The theorem was first established by Picard and Goursat using an iterative scheme: the basic idea is to prove a fixed point theorem using the contraction mapping theorem.

## Statements

For functions of a single variable, the theorem states that if $f$  is a continuously differentiable function with nonzero derivative at the point $a$ ; then $f$  is injective (or bijective onto the image) in a neighborhood of $a$ , the inverse is continuously differentiable near $b=f(a)$ , and the derivative of the inverse function at $b$  is the reciprocal of the derivative of $f$  at $a$ :

${\bigl (}f^{-1}{\bigr )}'(b)={\frac {1}{f'(a)}}={\frac {1}{f'(f^{-1}(b))}}.$

It can happen that a function $f$  may be injective near a point $a$  while $f'(a)=0$ . An example is $f(x)=(x-a)^{3}$ . In fact, for such a function, the inverse cannot be differentiable at $b=f(a)$ , since if $f^{-1}$  were differentiable at $b$ , then, by the chain rule, $1=(f^{-1}\circ f)'(a)=(f^{-1})'(b)f'(a)$ , which implies $f'(a)\neq 0$ . (The situation is different for holomorphic functions; see #Holomorphic inverse function theorem below.)

For functions of more than one variable, the theorem states that if f is a continuously differentiable function from an open subset $A$  of $\mathbb {R} ^{n}$  into $\mathbb {R} ^{n}$ , and the derivative $f'(a)$  is invertible at a point a (that is, the determinant of the Jacobian matrix of f at a is non-zero), then there exist neighborhoods $U$  of $a$  in $A$  and $V$  of $b=f(a)$  such that $f(U)\subset V$  and $f:U\to V$  is bijective. Writing $f=(f_{1},\ldots ,f_{n})$ , this means that the system of n equations $y_{i}=f_{i}(x_{1},\dots ,x_{n})$  has a unique solution for $x_{1},\dots ,x_{n}$  in terms of $y_{1},\dots ,y_{n}$  when $x\in U,y\in V$ . Note that the theorem does not say $f$  is bijective onto the image where $f'$  is invertible but that it is locally bijective where $f'$  is invertible.

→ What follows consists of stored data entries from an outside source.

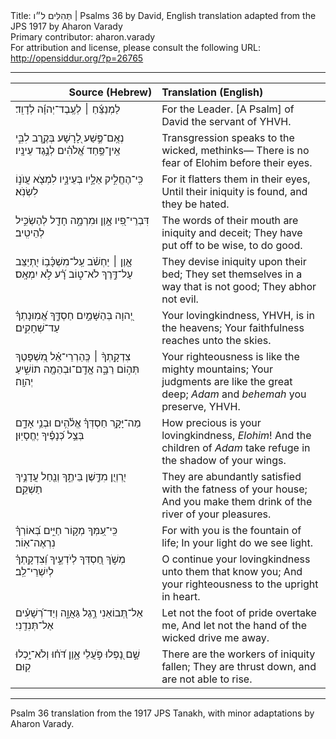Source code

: <html>
<head></head>
<body>
Title: תְּהִלִּים ל״ו | Psalms 36 by David, English translation adapted from the JPS 1917 by Aharon Varady<br />
Primary contributor: aharon.varady<br />
For attribution and license, please consult the following URL: <a href="http://opensiddur.org/?p=26765">http://opensiddur.org/?p=26765</a>
<p />
<hr />

<table style="margin-left: auto;margin-right: auto;" class="draggable">
<thead><tr><th id="x" style="text-align: right;">Source (Hebrew)</th><th style="text-align: left;">Translation (English)</th></tr></thead>
<tbody>
<tr><td style="vertical-align:top;" width="46%">
<div class="liturgy"><span lang="he">
לַמְנַצֵּ֬חַ ׀ לְעֶֽבֶד־יְהוָ֬ה לְדָוִֽד׃
</span></div></td>
 
<td style="vertical-align:top;" width="53%">
<div class="english">
For the Leader. [A Psalm] of David the servant of YHVH. 
</div></td></tr>


<tr><td style="vertical-align:top;" width="46%">
<div class="liturgy"><span lang="he">
נְאֻֽם־פֶּ֣שַׁע לָ֭רָשָׁע בְּקֶ֣רֶב לִבִּ֑י
אֵֽין־פַּ֥חַד אֱ֝לֹהִ֗ים לְנֶ֣גֶד עֵינָֽיו׃
</span></div></td>
 
<td style="vertical-align:top;" width="53%">
<div class="english">
Transgression speaks to the wicked, methinks— 
There is no fear of Elohim before their eyes. 
</div></td></tr>


<tr><td style="vertical-align:top;" width="46%">
<div class="liturgy"><span lang="he">
כִּֽי־הֶחֱלִ֣יק אֵלָ֣יו בְּעֵינָ֑יו
לִמְצֹ֖א עֲוֺנ֣וֹ לִשְׂנֹֽא׃
</span></div></td>
 
<td style="vertical-align:top;" width="53%">
<div class="english">
For it flatters them in their eyes, 
Until their iniquity is found, and they be hated. 
</div></td></tr>


<tr><td style="vertical-align:top;" width="46%">
<div class="liturgy"><span lang="he">
דִּבְרֵי־פִ֭יו אָ֣וֶן וּמִרְמָ֑ה
חָדַ֖ל לְהַשְׂכִּ֣יל לְהֵיטִֽיב׃
</span></div></td>
 
<td style="vertical-align:top;" width="53%">
<div class="english">
The words of their mouth are iniquity and deceit; 
They have put off to be wise, to do good. 
</div></td></tr>


<tr><td style="vertical-align:top;" width="46%">
<div class="liturgy"><span lang="he">
אָ֤וֶן ׀ יַחְשֹׁ֗ב עַֽל־מִשְׁכָּ֫ב֥וֹ
יִ֭תְיַצֵּב עַל־דֶּ֣רֶךְ לֹא־ט֑וֹב
רָ֝֗ע לֹ֣א יִמְאָֽס׃
</span></div></td>
 
<td style="vertical-align:top;" width="53%">
<div class="english">
They devise iniquity upon their bed; 
They set themselves in a way that is not good; 
They abhor not evil. 
</div></td></tr>


<tr><td style="vertical-align:top;" width="46%">
<div class="liturgy"><span lang="he">
יְ֭הוָה בְּהַשָּׁמַ֣יִם חַסְדֶּ֑ךָ
אֱ֝מֽוּנָתְךָ֗ עַד־שְׁחָקִֽים׃
</span></div></td>
 
<td style="vertical-align:top;" width="53%">
<div class="english">
Your lovingkindness, YHVH, is in the heavens; 
Your faithfulness reaches unto the skies. 
</div></td></tr>


<tr><td style="vertical-align:top;" width="46%">
<div class="liturgy"><span lang="he">
צִדְקָֽתְךָ֨ ׀ כְּֽהַרְרֵי־אֵ֗ל 
מִ֭שְׁפָּטֶךָ תְּה֣וֹם רַבָּ֑ה
אָ֤דָֽם־וּבְהֵמָ֖ה תוֹשִׁ֣יעַ יְהוָֽה׃
</span></div></td>
 
<td style="vertical-align:top;" width="53%">
<div class="english">
Your righteousness is like the mighty mountains; 
Your judgments are like the great deep; 
<em>Adam</em> and <em>behemah</em> you preserve, YHVH. 
</div></td></tr>


<tr><td style="vertical-align:top;" width="46%">
<div class="liturgy"><span lang="he">
מַה־יָּקָ֥ר חַסְדְּךָ֗ אֱלֹ֫הִ֥ים
וּבְנֵ֥י אָדָ֑ם
בְּצֵ֥ל כְּ֝נָפֶ֗יךָ יֶחֱסָיֽוּן׃
</span></div></td>
 
<td style="vertical-align:top;" width="53%">
<div class="english">
How precious is your lovingkindness, <em>Elohim</em>! 
And the children of <em>Adam</em> take refuge 
in the shadow of your wings. 
</div></td></tr>


<tr><td style="vertical-align:top;" width="46%">
<div class="liturgy"><span lang="he">
יִ֭רְוְיֻן מִדֶּ֣שֶׁן בֵּיתֶ֑ךָ
וְנַ֖חַל עֲדָנֶ֣יךָ תַשְׁקֵֽם׃
</span></div></td>
 
<td style="vertical-align:top;" width="53%">
<div class="english">
They are abundantly satisfied with the fatness of your house; 
And you make them drink of the river of your pleasures. 
</div></td></tr>


<tr><td style="vertical-align:top;" width="46%">
<div class="liturgy"><span lang="he">
כִּֽי־עִ֭מְּךָ מְק֣וֹר חַיִּ֑ים
בְּ֝אוֹרְךָ֗ נִרְאֶה־אֽוֹר׃
</span></div></td>
 
<td style="vertical-align:top;" width="53%">
<div class="english">
For with you is the fountain of life; 
In your light do we see light. 
</div></td></tr>


<tr><td style="vertical-align:top;" width="46%">
<div class="liturgy"><span lang="he">
מְשֹׁ֣ךְ חַ֭סְדְּךָ לְיֹדְעֶ֑יךָ
וְ֝צִדְקָֽתְךָ֗ לְיִשְׁרֵי־לֵֽב׃
</span></div></td>
 
<td style="vertical-align:top;" width="53%">
<div class="english">
O continue your lovingkindness unto them that know you; 
And your righteousness to the upright in heart. 
</div></td></tr>


<tr><td style="vertical-align:top;" width="46%">
<div class="liturgy"><span lang="he">
אַל־תְּ֭בוֹאֵנִי רֶ֣גֶל גַּאֲוָ֑ה
וְיַד־רְ֝שָׁעִ֗ים אַל־תְּנִדֵֽנִי׃
</span></div></td>
 
<td style="vertical-align:top;" width="53%">
<div class="english">
Let not the foot of pride overtake me, 
And let not the hand of the wicked drive me away. 
</div></td></tr>


<tr><td style="vertical-align:top;" width="46%">
<div class="liturgy"><span lang="he">
שָׁ֣ם נָ֭פְלוּ פֹּ֣עֲלֵי אָ֑וֶן
דֹּ֝ח֗וּ וְלֹא־יָ֥כְלוּ קֽוּם׃
</span></div></td>
 
<td style="vertical-align:top;" width="53%">
<div class="english">
There are the workers of iniquity fallen; 
They are thrust down, and are not able to rise. 
</td></tr>
</tbody></table>

<hr />

Psalm 36 translation from the 1917 JPS Tanakh, with minor adaptations by Aharon Varady.
</body>
</html>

Moreover, the theorem says that the inverse function $f^{-1}:V\to U$  is continuously differentiable, and its derivative at $b=f(a)$  is the inverse map of $f'(a)$ ; i.e.,

$(f^{-1})'(b)=f'(a)^{-1}.$

In other words, if $Jf^{-1}(b),Jf(a)$  are the Jacobian matrices representing $(f^{-1})'(b),f'(a)$ , this means:

$Jf^{-1}(b)=Jf(a)^{-1}.$

The hard part of the theorem is the existence and differentiability of $f^{-1}$ . Assuming this, the inverse derivative formula follows from the chain rule applied to $f^{-1}\circ f=I$ . (Indeed, $I=(f^{-1}\circ f)^{'}(a)=(f^{-1})'(b)\circ f'(a).$ ) Since taking the inverse is infinitely differentiable, the formula for the derivative of the inverse shows that if $f$  is continuously $k$  times differentiable, with invertible derivative at the point a, then the inverse is also continuously $k$  times differentiable. Here $k$  is a positive integer or $\infty$ .

There are two variants of the inverse function theorem. Given a continuously differentiable map $f:U\to \mathbb {R} ^{m}$ , the first is

• The derivative $f'(a)$  is surjective (i.e., the Jacobian matrix representing it has rank $m$ ) if and only if there exists a continuously differentiable function $g$  on a neighborhood $V$  of $b=f(a)$  such $f\circ g=I$  near $b$ ,

and the second is

• The derivative $f'(a)$  is injective if and only if there exists a continuously differentiable function $g$  on a neighborhood $V$  of $b=f(a)$  such $g\circ f=I$  near $a$ .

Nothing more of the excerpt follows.